The exchange was the fourth time this year that prisoners were swapped, and it was the 52nd time since Russia invaded Ukraine in February 2022. The Foreign Ministry in Kyiv said that the United Arab Emirates helped to arrange the release of 150 prisoners of war.

Both sides are blaming each other for a decrease in the swaps.

Ukraine has asked Russia before to exchange all prisoners and there are weekly protests in Ukraine asking for the release of prisoners of war. A Ukrainian official named Vitalii Matviienko said that Ukraine is always prepared to coordinate exchanges at the headquarters.

Tatyana Moskalkova, who is responsible for protecting people’s rights in Russia, said that Kyiv is asking for new things without explaining what they are.

On Friday, one of the people who came back to Ukraine was Roman Onyschuk. He works in IT and he joined the Ukrainian forces as a volunteer when the Russian invasion began. He was caught in March 2022 in the Kharkiv area.

“I just want to listen to my wife and son talking. ” He said he missed his friend’s birthday three times. He was in captivity for over 800 days and did not talk to his family. He doesn’t know what city they are in now.

“It’s a bit too much to handle,” Onyschuk said.

Ukraine has received a total of 3,210 Ukrainian soldiers and civilians back since the war began, including those coming back on Friday.

Ukraine and Russia do not say how many prisoners of war there are.

Dmytro Kantypenko was taken as a prisoner on Snake Island in the Black Sea at the beginning of the war. He was one of the people who were released on Friday. He called his mother to tell her that he was back in Ukraine.

“He said he will come home soon and wiped his tears. ” He found out that his wife had gone to Lithuania with their son. The Kantypenko family is from Izium in the Kharkiv region, which was taken over by Russia.

Kantypenko said that the Russians unexpectedly woke him up in the middle of the night without saying why, and gave him only a little time to get dressed before leaving.

The UN found out that most Ukrainian prisoners of war are not getting proper medical care, they are being mistreated and even tortured.
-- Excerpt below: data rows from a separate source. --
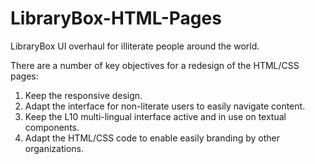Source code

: # LibraryBox-HTML-Pages
LibraryBox UI overhaul for illiterate people around the world.

There are a number of key objectives for a redesign of the HTML/CSS pages:

1) Keep the responsive design.<br>
2) Adapt the interface for non-literate users to easily navigate content.<br>
3) Keep the L10 multi-lingual interface active and in use on textual components.<br>
4) Adapt the HTML/CSS code to enable easily branding by other organizations.<br>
The reports also discovered a few cases of Russian soldiers being mistreated, usually when they were captured or being taken to internment sites.

The Coordination Headquarters for the Treatment of POWs says that at least one-third of Ukrainians who came back home had injuries, severe illnesses, or disabilities.

On Friday, 19 Ukrainian fighters came back from Snake Island, 14 people were released from Chernobyl Nuclear Power Plant, and 10 fighters returned from Mariupol city which was taken by Russia.

Five women were released from being prisoners in Ukraine. One of them was Nataliia Manuilova, who was a cook in the Azov regiment and was held captive for over two years. The Russians grabbed her from her home in Mariupol, put a bag over her head, and tied her hands, she said.

I don’t like them. “They stole two years of my life,” she said, hugging her son on Friday. Nataliia Manuilova said, “I can’t believe how much he has grown up. ”

The prisoners traveled through little towns. Then they went to Sumy where they would go to hospitals for two weeks to get better.

Ukrainians with blue and yellow flags went out on the streets and cheered loudly for their military members returning home.